Hands-on with Oculus Rift v2: believe the VR hype
Will Findlater tries out the second-gen virtual reality dev kit at CES, and he doesn't want to take it off
We’ve been harping on about Oculus Rift for quite some time.
The Kickstarter-funded virtual reality gaming headset recently went legit when its creator Oculus VR netted £46m to develop a consumer-ready headset. The second iteration of the Oculus Rift developer hardware – the HD Prototype – is a stop along the way to achieving that goal, and it’s what I got to try out today at CES.
Uncannily accurate
The Oculus headset we tried was hooked up to a Core i7-toting, Nvidia GTX 780-equipped gaming PC running demo code of the forthcoming EVE Valkyrie space battler. You couldn’t choose a better game to try the headset out with.
The headset feels somewhere between prototype and finished product: it’s quite compact and very comfortable thanks to snow goggle-style padding, but it’s also pretty plasticky. Inside there doesn’t appear to be all that much to it: a pair of lenses (one for each eye) trained over a 1080p screen similar to that in your smartphone. Obviously there is more – hidden away are the sensors that allow the headset to understand its position in space to an uncanny degree.
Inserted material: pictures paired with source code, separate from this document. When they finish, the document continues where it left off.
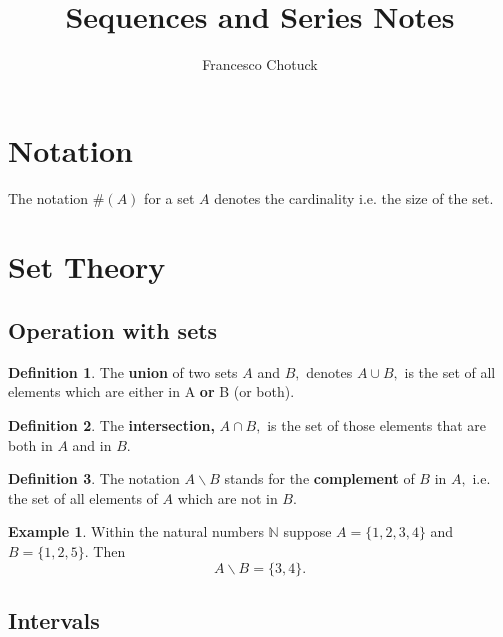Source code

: \documentclass[12pt, a4paper]{article}
\title{Sequences and Series Notes}
\date{}
\author{Francesco Chotuck}
\newcommand{\bb}[1]{\mathbb{#1}}
\theoremstyle{definition}
\newtheorem{definition}{Definition}[section]
\newtheorem*{example}{Example}
\theoremstyle{plain}
\begin{document}
 
\maketitle 

\tableofcontents

\pagebreak

\section*{Notation}

The notation $\#(A)$ for a set $A$ denotes the cardinality i.e. the size of the set.

\section{Set Theory}

\subsection{Operation with sets}

\begin{definition}
The \textbf{union} of two sets $A$ and $B,$ denotes $A\cup B,$ is the set of all elements which are either in A \textbf{or} B (or both).
\end{definition}

\begin{definition}
The \textbf{intersection,} $A\cap B,$ is the set of those elements that are both in $A$ and in $B.$  
\end{definition}

\begin{definition}
The notation $A\backslash B$ stands for the \textbf{complement} of $B$ in $A,$ i.e. the set of all elements of $A$ which are not in $B.$ 
\end{definition}

\begin{example}
Within the natural numbers $\bb{N}$ suppose $A=\{1,2,3,4\}$ and $B=\{1,2,5\}.$ Then $$A\backslash B=\{3,4\}.$$
\end{example}

\subsection{Intervals}
	
\end{document}
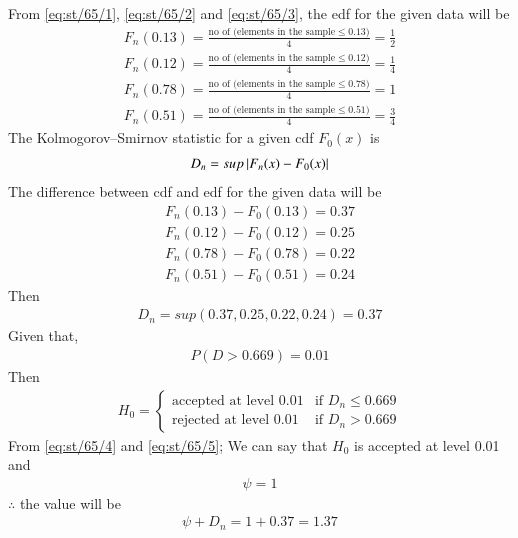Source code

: \documentclass[article]{IEEEtran}
\theoremstyle{remark}
\begin{document}
From \eqref{eq:st/65/1}, \eqref{eq:st/65/2} and \eqref{eq:st/65/3}, the edf for the given data will be
\begin{align}
  	F_n(0.13) = \frac{\text{no of (elements in the sample} \le 0.13)}{4} = \frac{1}{2}	\\
  	F_n(0.12) = \frac{\text{no of (elements in the sample} \le 0.12)}{4} = \frac{1}{4}\\
  	F_n(0.78) = \frac{\text{no of (elements in the sample} \le 0.78)}{4} = 1\\
  	F_n(0.51) = \frac{\text{no of (elements in the sample} \le 0.51)}{4} = \frac{3}{4}
\end{align}
The Kolmogorov–Smirnov statistic for a given cdf $F_0(x)$ is
\begin{align}
  	D_n = sup\left\vert F_n(x) - F_0(x)\right\vert
\end{align}
The difference between cdf and edf for the given data will be
\begin{align}
  	F_n(0.13) - F_0(0.13) = 0.37\\
  	F_n(0.12) - F_0(0.12) = 0.25\\
  	F_n(0.78) - F_0(0.78) = 0.22\\
  	F_n(0.51) - F_0(0.51) = 0.24
\end{align}
Then 
\begin{align}
  	D_n = sup(0.37,0.25,0.22,0.24) = 0.37 \label{eq:st/65/4}
\end{align}
Given that,
\begin{align}
  	P (D > 0.669) = 0.01
\end{align}
Then
\begin{align}
H_0 =
\begin{cases}
\text{accepted at level } 0.01 & \text{if } D_n \le 0.669 \\
\text{rejected at level } 0.01 & \text{if } D_n > 0.669
\end{cases}\label{eq:st/65/5}
\end{align}
From \eqref{eq:st/65/4} and \eqref{eq:st/65/5}; We can say that $H_0$ is accepted at level 0.01 and 
\begin{align}
  	\psi = 1 
\end{align}
$\therefore$ the value will be 
\begin{align}
  	\psi + D_n = 1 + 0.37 = 1.37
\end{align}
\end{document}
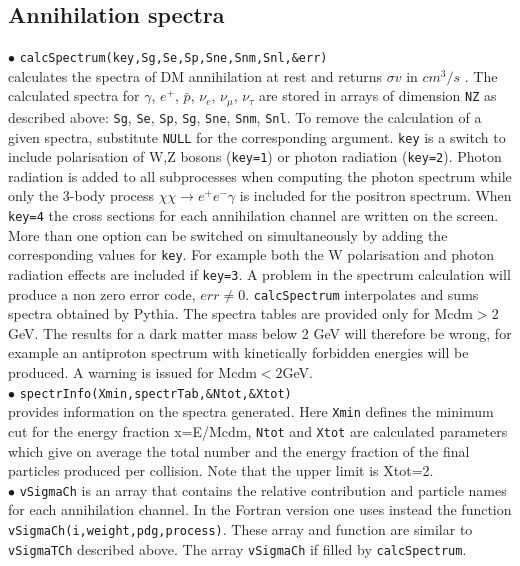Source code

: \documentclass[12pt,a4paper]{article}
\begin{document}
\subsection{Annihilation spectra}
$\bullet$ \verb|calcSpectrum(key,Sg,Se,Sp,Sne,Snm,Snl,&err)|\\
calculates  the spectra  of DM annihilation 
at rest and returns $\sigma v$ in $cm^3/s$ . The calculated spectra
for $\gamma$, $e^+$, $\bar{p}$, $\nu_e$, $\nu_{\mu}$, $\nu_{\tau}$ 
are stored in arrays of dimension \verb|NZ| as described above: \verb|Sg|, \verb|Se|, \verb|Sp|, 
\verb|Sg|, \verb|Sne|, \verb|Snm|, \verb|Snl|. 
 To remove the calculation of a given spectra, substitute  
\verb|NULL| for the corresponding argument. 
\verb|key| is a switch to include polarisation of W,Z bosons (\verb|key=1|) or
 photon radiation (\verb|key=2|).  Photon radiation is added to all subprocesses when computing the photon spectrum while
only the 3-body process $\chi\chi\rightarrow e^+e^-\gamma$ is included  for the positron spectrum. 
When \verb|key=4| the cross sections for each annihilation channel are written on the screen. More than one option
can be switched on simultaneously by adding the corresponding values for \verb|key|. 
For example both the W polarisation and photon radiation effects  are included if
\verb|key=3|.
A problem in the spectrum calculation will produce a non zero error code, $err\neq
0$. {\tt calcSpectrum} interpolates and sums spectra obtained
by Pythia. The spectra tables are provided only for Mcdm$>2$GeV. The results for a dark matter
mass below 2 GeV will therefore be wrong, for example an antiproton
spectrum  with  kinetically forbidden energies will be produced. A warning is issued for Mcdm$<2$GeV. \\  
$\bullet$ \verb|spectrInfo(Xmin,spectrTab,&Ntot,&Xtot)|\\
provides information on the spectra generated. Here \verb|Xmin| defines the minimum 
cut for the energy fraction x=E/Mcdm, \verb|Ntot| and \verb|Xtot| are calculated parameters 
which give on average the total number and the energy fraction of the final particles 
produced per collision. Note that the upper limit is Xtot=2.\\
$\bullet$ \verb|vSigmaCh| is an array that contains the relative contribution and particle names for each
annihilation channel. In the Fortran version one uses instead
the function\\
\noindent \verb|vSigmaCh(i,weight,pdg,process)|. These array and function
are similar to {\tt vSigmaTCh} described above. The array {\tt vSigmaCh} if filled by 
{\tt calcSpectrum}.
\end{document}

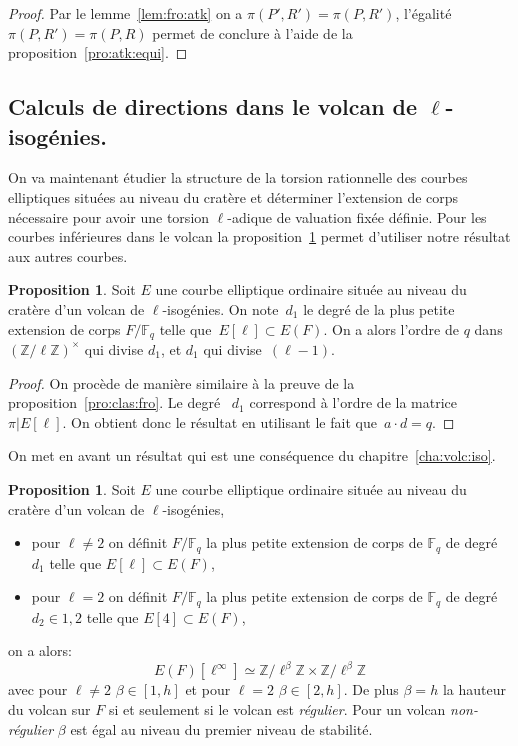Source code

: \documentclass[10pt,a4paper]{book}
\theoremstyle{plain}
\theoremstyle{definition}
\theoremstyle{definition}
\theoremstyle{definition}
\newtheorem{prop}[thm]{Proposition}
\theoremstyle{definition}
\theoremstyle{remark}
\theoremstyle{remark}
\theoremstyle{definition}
\begin{document}
\begin{proof}
Par le lemme~\ref{lem:fro:atk} on a $\pi(P',R')=\pi(P,R')$, l'égalité 
$\pi(P,R')=\pi(P,R)$ permet de conclure à l'aide de la 
proposition~\ref{pro:atk:equi}.
\end{proof}

\subsection{Calculs de directions dans le volcan de $\ell$-isogénies.}
\label{sub:atk:cal}
On va maintenant étudier la structure de la torsion rationnelle des courbes 
elliptiques situées au niveau du cratère et déterminer l'extension de corps 
nécessaire pour avoir une torsion $\ell$-adique de valuation fixée définie.
Pour les courbes inférieures dans le volcan la 
proposition~\ref{pro:atk:d1} permet d'utiliser notre résultat aux autres
courbes. 


\begin{prop}
Soit $E$ une courbe elliptique ordinaire située au niveau du cratère d'un 
volcan de $\ell$-isogénies. On note~$d_1$ le degré de la plus 
petite extension de corps $F/\mathbb{F}_q$ telle que~$E[\ell]\subset E(F)$. 
On  a alors l'ordre de $q$ dans $(\mathbb{Z}/ \ell \mathbb{Z})^\times$ qui divise $d_1$,
et $d_1$ qui divise~$(\ell-1)$.
\end{prop}

\begin{proof}
On procède de manière similaire à la preuve de la proposition~\ref{pro:clas:fro}.
Le degré ~$d_1$ correspond à l'ordre de la matrice~$\pi|E[\ell]$.
On obtient donc le résultat en utilisant le fait que~$a \cdot d = q$. 
\end{proof}

On met en avant un résultat qui est une conséquence du 
chapitre~\ref{cha:volc:iso}. 

\begin{prop}
\label{pro:atk:d1}
Soit $E$ une courbe elliptique ordinaire située au niveau du cratère d'un 
volcan de $\ell$-isogénies,
\begin{itemize}
\item pour $\ell \neq 2$ on définit $F/\mathbb{F}_q$ la 
plus petite extension de corps de $\mathbb{F}_q$ de degré $d_1$ telle que 
$E[\ell] \subset E(F)$,
\item pour $\ell=2$ on définit $F/\mathbb{F}_q$ la 
plus petite extension de corps de $\mathbb{F}_q$ de degré $d_2 \in {1,2}$ telle
que $E[4] \subset E(F)$,
\end{itemize}
on a alors:
\[
E(F)[\ell^{\infty}] \simeq \mathbb{Z}/ \ell^{\beta} \mathbb{Z} \times \mathbb{Z}/ \ell^{\beta} \mathbb{Z} 
\]
avec pour $\ell \neq 2$ $\beta \in [1,h]$ et pour $\ell=2$ $\beta \in [2,h]$. De 
plus $\beta=h$ la hauteur du volcan sur $F$ si et seulement si le volcan est \emph{régulier}.
Pour un volcan \emph{non-régulier} $\beta$ est égal au niveau du premier niveau de stabilité. 
\end{prop}
\end{document}
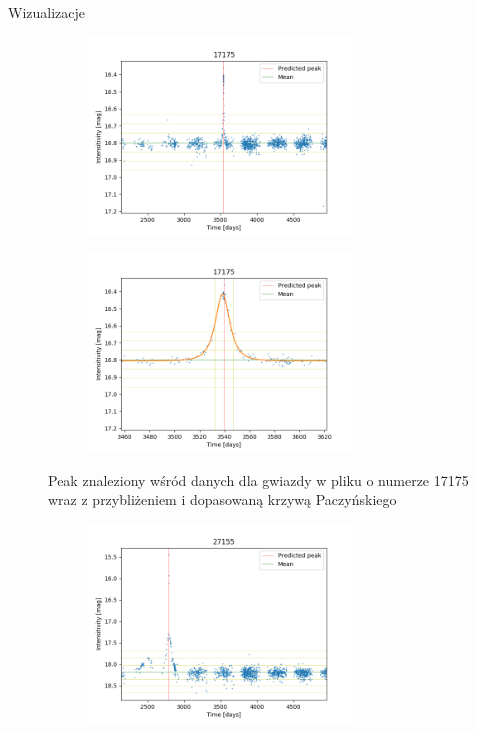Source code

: \documentclass[a4paper,11pt]{article}
\begin{document}
\begin{subsection}{Wizualizacje}
\begin{figure}[H]
\end{figure}
\begin{figure}[H]
\begin{subfigure}{0.5\textwidth}
\centering
\includegraphics[width=\linewidth,height=5.25cm]{17175.png}
\label{Fig_6}
\end{subfigure}
\begin{subfigure}{0.5\textwidth}
\centering
\includegraphics[width=\linewidth,height=5.25cm]{17175_v.png}
\label{Fig_7}
\end{subfigure}
\caption{Peak znaleziony wśród danych dla gwiazdy w pliku o numerze 17175 wraz z przybliżeniem i dopasowaną krzywą Paczyńskiego}
\end{figure}
\begin{figure}[H]
\begin{subfigure}{0.5\textwidth}
\centering
\includegraphics[width=\linewidth,height=5.25cm]{27155.png}
\label{Fig_8}
\end{subfigure}
\begin{subfigure}{0.5\textwidth}

\end{subfigure}
\end{figure}
\end{subsection}
\end{document}
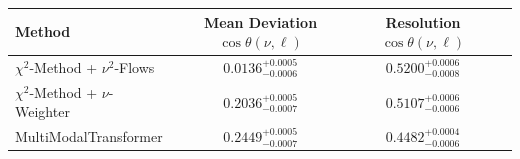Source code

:     \begin{tabular}{lccc}
        \toprule
        Method & Mean Deviation $\cos\theta(\nu, \ell)$ & Resolution $\cos\theta(\nu, \ell)$ \\
        \midrule
        $\chi^2$-Method + $\nu^2$-Flows & $0.0136^{+0.0005}_{-0.0006}$ & $0.5200^{+0.0006}_{-0.0008}$ \\
        $\chi^2$-Method + $\nu$-Weighter & $0.2036^{+0.0005}_{-0.0007}$ & $0.5107^{+0.0006}_{-0.0006}$ \\
        MultiModalTransformer & $0.2449^{+0.0005}_{-0.0007}$ & $0.4482^{+0.0004}_{-0.0006}$ \\
        \bottomrule
    \end{tabular}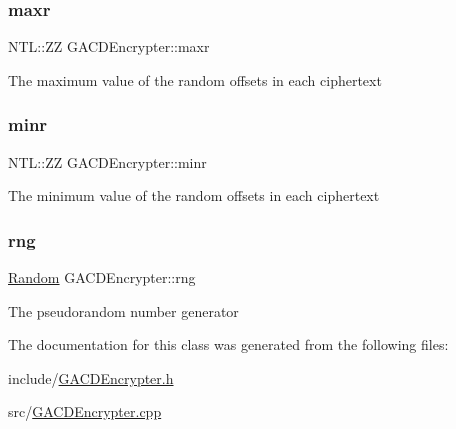 \subsubsection{\texorpdfstring{maxr}{maxr}}
{\footnotesize\ttfamily N\+T\+L\+::\+ZZ G\+A\+C\+D\+Encrypter\+::maxr\hspace{0.3cm}{\ttfamily [private]}}

The maximum value of the random offsets in each ciphertext \mbox{\label{classGACDEncrypter_a6b0e9a07d27ec0976cc7958df6f666a4}} 
\subsubsection{\texorpdfstring{minr}{minr}}
{\footnotesize\ttfamily N\+T\+L\+::\+ZZ G\+A\+C\+D\+Encrypter\+::minr\hspace{0.3cm}{\ttfamily [private]}}

The minimum value of the random offsets in each ciphertext \mbox{\label{classGACDEncrypter_a3f8959f045b15262ae7d680b35d0815c}} 
\subsubsection{\texorpdfstring{rng}{rng}}
{\footnotesize\ttfamily \hyperlink{classRandom}{Random} G\+A\+C\+D\+Encrypter\+::rng\hspace{0.3cm}{\ttfamily [private]}}

The pseudorandom number generator 

The documentation for this class was generated from the following files\+:\begin{DoxyCompactItemize}
\item 
include/\hyperlink{GACDEncrypter_8h}{G\+A\+C\+D\+Encrypter.\+h}\item 
src/\hyperlink{GACDEncrypter_8cpp}{G\+A\+C\+D\+Encrypter.\+cpp}\end{DoxyCompactItemize}
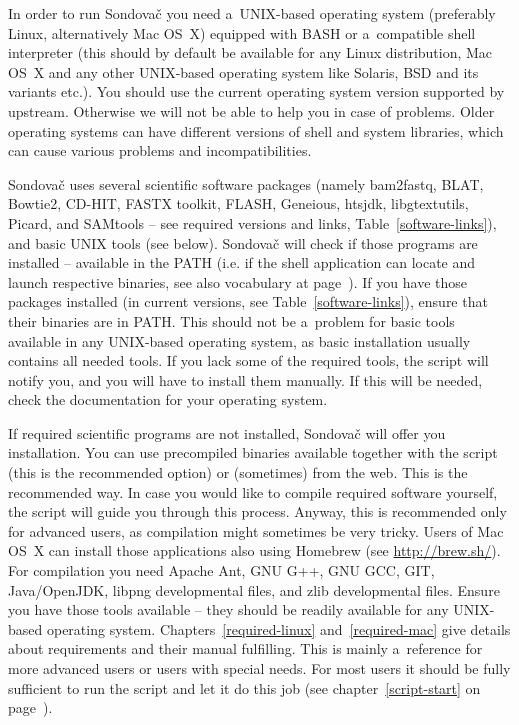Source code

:\documentclass[a4paper, 11pt, twoside]{article}
\begin{document}
In order to run Sondovač you need a~UNIX-based operating system (preferably Linux, alternatively Mac OS~X) equipped with BASH or a~compatible shell interpreter (this should by default be available for any Linux distribution, Mac OS~X and any other UNIX-based operating system like Solaris, BSD and its variants etc.). You should use the current operating system version supported by upstream. Otherwise we will not be able to help you in case of problems. Older operating systems can have different versions of shell and system libraries, which can cause various problems and incompatibilities.

Sondovač uses several scientific software packages (namely bam2fastq, BLAT, Bowtie2, CD-HIT, FASTX toolkit, FLASH, Geneious, htsjdk, libgtextutils, Picard, and SAMtools -- see required versions and links, Table~\ref{software-links}), and basic UNIX tools (see below). Sondovač will check if those programs are installed -- available in the PATH (i.e. if the shell application can locate and launch respective binaries, see also vocabulary at page~\pageref{vocabulary}). If you have those packages installed (in current versions, see Table~\ref{software-links}), ensure that their binaries are in PATH. This should not be a~problem for basic tools available in any UNIX-based operating system, as basic installation usually contains all needed tools. If you lack some of the required tools, the script will notify you, and you will have to install them manually. If this will be needed, check the documentation for your operating system. %

If required scientific programs are not installed, Sondovač will offer you installation. You can use precompiled binaries available together with the script (this is the recommended option) or (sometimes) from the web. This is the recommended way. In case you would like to compile required software yourself, the script will guide you through this process. Anyway, this is recommended only for advanced users, as compilation might sometimes be very tricky. Users of Mac OS~X can install those applications also using Homebrew (see \url{http://brew.sh/}). For compilation you need Apache Ant, GNU G++, GNU GCC, GIT, Java/OpenJDK, libpng developmental files, and zlib developmental files. Ensure you have those tools available -- they should be readily available for any UNIX-based operating system. Chapters~\ref{required-linux} and~\ref{required-mac} give details about requirements and their manual fulfilling. This is mainly a~reference for more advanced users or users with special needs. For most users it should be fully sufficient to run the script and let it do this job (see chapter~\ref{script-start} on page~\pageref{script-usage}).
\end{document}
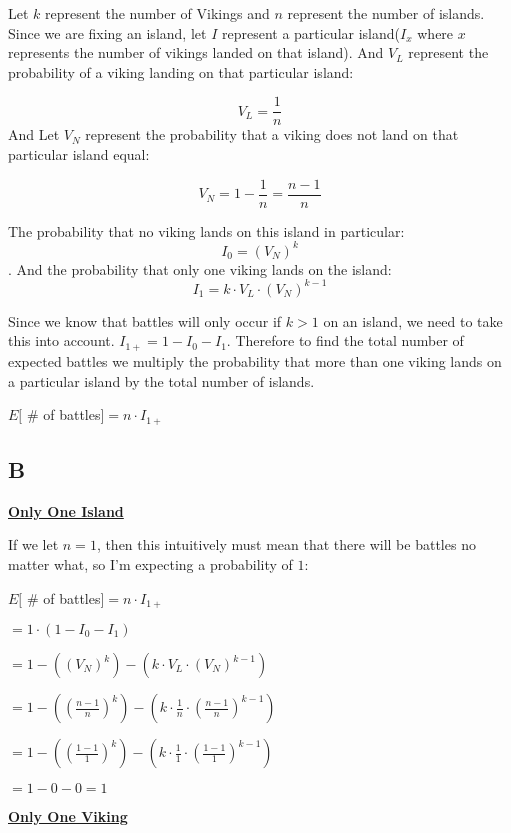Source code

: \documentclass[12pt]{article}
\begin{document}
Let $k$ represent the number of Vikings and $n$ represent the number of islands.
Since we are fixing an island, let $I$ represent a particular island($I_{x}$ where $x$ represents the number of vikings landed on that island). And $V_{L}$ represent the probability of a viking landing on that particular island:

$$V_{L} = \frac{1}{n}$$
And Let $V_{N}$ represent the probability that a viking does not land on that particular island equal:

$$V_{N} = 1-\frac{1}{n} = \frac{n-1}{n}$$

The probability that no viking lands on this island in particular: $$I_{0} = (V_{N})^{k}$$. And the probability that only one viking lands on the island: $$I_{1} = k \cdot V_{L} \cdot (V_{N})^{k-1}$$

Since we know that battles will only occur if $k > 1$ on an island, we need to take this into account. $I_{1+} = 1 -  I_{0} -I_{1}$. Therefore to find the total number of expected battles we multiply the probability that more than one viking lands on a particular island by the total number of islands.

\begin{center}
$E[$ \# of battles$] = n \cdot I_{1+}$
\end{center}

\subsection{B}

\textbf{\underline{Only One Island}}

If we let $n=1$, then this intuitively must mean that there will be battles no matter what, so I'm expecting a probability of $1$:

\begin{center}
$E[$ \# of battles$] = n \cdot I_{1+}$

$ = 1 \cdot (1 -  I_{0} -I_{1})$

$ = 1 - ((V_{N})^{k}) - (k \cdot V_{L} \cdot (V_{N})^{k-1}) $

$ = 1 - ((\frac{n-1}{n})^{k}) - (k \cdot \frac{1}{n} \cdot (\frac{n-1}{n})^{k-1})$

$ = 1 - ((\frac{1-1}{1})^{k}) - (k \cdot \frac{1}{1} \cdot (\frac{1-1}{1})^{k-1})$

$ = 1 - 0 - 0 = 1$

\end{center}

\textbf{\underline{Only One Viking}}
\end{document}
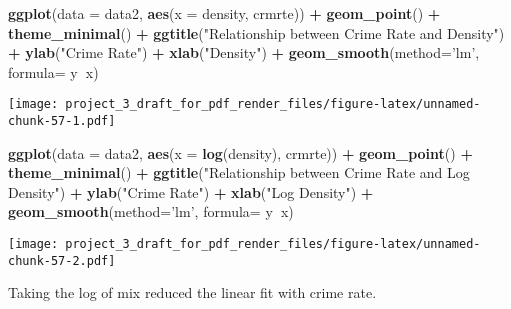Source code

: \documentclass[]{article}
\newenvironment{Shaded}{\begin{snugshade}}{\end{snugshade}}
\newcommand{\DataTypeTok}[1]{\textcolor[rgb]{0.13,0.29,0.53}{#1}}
\newcommand{\KeywordTok}[1]{\textcolor[rgb]{0.13,0.29,0.53}{\textbf{#1}}}
\newcommand{\NormalTok}[1]{#1}
\newcommand{\OperatorTok}[1]{\textcolor[rgb]{0.81,0.36,0.00}{\textbf{#1}}}
\newcommand{\StringTok}[1]{\textcolor[rgb]{0.31,0.60,0.02}{#1}}
\begin{document}
\begin{Shaded}
\begin{Highlighting}[]
\KeywordTok{ggplot}\NormalTok{(}\DataTypeTok{data =}\NormalTok{ data2, }\KeywordTok{aes}\NormalTok{(}\DataTypeTok{x =}\NormalTok{ density, crmrte)) }\OperatorTok{+}
\StringTok{  }\KeywordTok{geom_point}\NormalTok{() }\OperatorTok{+}
\StringTok{  }\KeywordTok{theme_minimal}\NormalTok{() }\OperatorTok{+}
\StringTok{  }\KeywordTok{ggtitle}\NormalTok{(}\StringTok{"Relationship between Crime Rate and Density"}\NormalTok{) }\OperatorTok{+}\StringTok{ }
\StringTok{  }\KeywordTok{ylab}\NormalTok{(}\StringTok{"Crime Rate"}\NormalTok{) }\OperatorTok{+}\StringTok{ }\KeywordTok{xlab}\NormalTok{(}\StringTok{"Density"}\NormalTok{) }\OperatorTok{+}
\StringTok{  }\KeywordTok{geom_smooth}\NormalTok{(}\DataTypeTok{method=}\StringTok{'lm'}\NormalTok{, }\DataTypeTok{formula=}\NormalTok{ y}\OperatorTok{~}\NormalTok{x)}
\end{Highlighting}
\end{Shaded}

\texttt{[image: project\_3\_draft\_for\_pdf\_render\_files/figure-latex/unnamed-chunk-57-1.pdf]}

\begin{Shaded}
\begin{Highlighting}[]
\KeywordTok{ggplot}\NormalTok{(}\DataTypeTok{data =}\NormalTok{ data2, }\KeywordTok{aes}\NormalTok{(}\DataTypeTok{x =} \KeywordTok{log}\NormalTok{(density), crmrte)) }\OperatorTok{+}
\StringTok{  }\KeywordTok{geom_point}\NormalTok{() }\OperatorTok{+}
\StringTok{  }\KeywordTok{theme_minimal}\NormalTok{() }\OperatorTok{+}
\StringTok{  }\KeywordTok{ggtitle}\NormalTok{(}\StringTok{"Relationship between Crime Rate and Log Density"}\NormalTok{) }\OperatorTok{+}\StringTok{ }
\StringTok{  }\KeywordTok{ylab}\NormalTok{(}\StringTok{"Crime Rate"}\NormalTok{) }\OperatorTok{+}\StringTok{ }\KeywordTok{xlab}\NormalTok{(}\StringTok{"Log Density"}\NormalTok{) }\OperatorTok{+}
\StringTok{  }\KeywordTok{geom_smooth}\NormalTok{(}\DataTypeTok{method=}\StringTok{'lm'}\NormalTok{, }\DataTypeTok{formula=}\NormalTok{ y}\OperatorTok{~}\NormalTok{x)}
\end{Highlighting}
\end{Shaded}

\texttt{[image: project\_3\_draft\_for\_pdf\_render\_files/figure-latex/unnamed-chunk-57-2.pdf]}

Taking the log of mix reduced the linear fit with crime rate.
\end{document}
Once it’s on your head, the Oculus relays this positional info back to the computer, which in turn furnishes the 1080p screen with two parallax-shifted images, one for each eye. Your brain translates the two images into a single 3D one that fills your field of view.
Move your head even slightly and you’re peeking around the cockpit of your spacecraft. Look down and you can see your 3D-rendered legs in their red fatigues. Look up and you can see the ceiling of the mothership hangar through your spacecraft’s canopy. Look over your shoulder, and you can see the seat behind you – and, of course, a bit of your rendered shoulder.
Then you’re blasted into space battle. Your ship is controlled by the Xbox 360 controller in your hands, but your view of the melee is based entirely on where you’re looking. If an enemy ship flies in front of you, you follow it by turning your head, lock a missile on to it and blow it out of the black. The head movements are natural and within moments you’re gaming with your head as much as you are your fingers.
It’s thrilling, and provides a level of immersion beyond anything I’ve seen before. The second generation version almost solves a couple of issues we had with the first dev kits by upping the overall resolution of the image, and by reducing the screen latency that made some wearers queasy. It’s still not quite perfect – there’s the slightest delay in the translation of real-life movement to screen – but it’s a big improvement.